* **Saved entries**
┌──

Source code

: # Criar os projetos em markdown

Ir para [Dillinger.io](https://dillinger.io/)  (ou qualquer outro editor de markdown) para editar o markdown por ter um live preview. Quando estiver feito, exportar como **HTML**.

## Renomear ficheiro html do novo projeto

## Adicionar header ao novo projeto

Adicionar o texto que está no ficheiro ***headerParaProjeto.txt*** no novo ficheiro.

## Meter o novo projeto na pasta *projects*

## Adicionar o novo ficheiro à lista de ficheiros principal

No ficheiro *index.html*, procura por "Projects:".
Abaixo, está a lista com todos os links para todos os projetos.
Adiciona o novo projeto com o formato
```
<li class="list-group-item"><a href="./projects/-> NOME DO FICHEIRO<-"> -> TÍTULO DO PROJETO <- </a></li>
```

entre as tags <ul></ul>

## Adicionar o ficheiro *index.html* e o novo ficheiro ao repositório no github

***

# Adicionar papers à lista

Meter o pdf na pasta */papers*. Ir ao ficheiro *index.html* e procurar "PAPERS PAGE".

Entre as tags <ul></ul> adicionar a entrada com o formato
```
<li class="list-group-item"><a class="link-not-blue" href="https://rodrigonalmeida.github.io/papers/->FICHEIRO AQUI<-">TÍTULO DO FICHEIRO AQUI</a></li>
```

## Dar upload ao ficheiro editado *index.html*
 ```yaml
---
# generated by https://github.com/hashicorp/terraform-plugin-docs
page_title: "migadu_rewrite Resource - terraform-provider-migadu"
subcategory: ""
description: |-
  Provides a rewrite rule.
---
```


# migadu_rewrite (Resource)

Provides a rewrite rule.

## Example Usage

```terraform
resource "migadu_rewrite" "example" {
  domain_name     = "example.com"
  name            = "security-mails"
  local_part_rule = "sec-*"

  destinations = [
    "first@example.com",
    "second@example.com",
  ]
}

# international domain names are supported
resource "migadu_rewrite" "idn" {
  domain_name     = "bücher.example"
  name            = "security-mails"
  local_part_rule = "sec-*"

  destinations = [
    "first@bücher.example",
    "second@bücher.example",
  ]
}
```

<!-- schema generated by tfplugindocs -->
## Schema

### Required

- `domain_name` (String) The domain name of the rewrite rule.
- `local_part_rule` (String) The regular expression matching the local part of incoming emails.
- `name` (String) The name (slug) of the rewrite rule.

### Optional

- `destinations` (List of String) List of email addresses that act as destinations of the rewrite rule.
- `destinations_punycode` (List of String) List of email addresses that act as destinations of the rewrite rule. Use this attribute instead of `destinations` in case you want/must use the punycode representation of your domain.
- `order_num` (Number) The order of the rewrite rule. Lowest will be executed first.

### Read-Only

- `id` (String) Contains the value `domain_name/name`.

└──

* **What the exercise asks**
Return only the lines above that run from the opening line through the line containing "Adicionar o texto", exactly as written.

* **Written response**
Source code

: # Criar os projetos em markdown

Ir para [Dillinger.io](https://dillinger.io/)  (ou qualquer outro editor de markdown) para editar o markdown por ter um live preview. Quando estiver feito, exportar como **HTML**.

## Renomear ficheiro html do novo projeto

## Adicionar header ao novo projeto

Adicionar o texto que está no ficheiro ***headerParaProjeto.txt*** no novo ficheiro.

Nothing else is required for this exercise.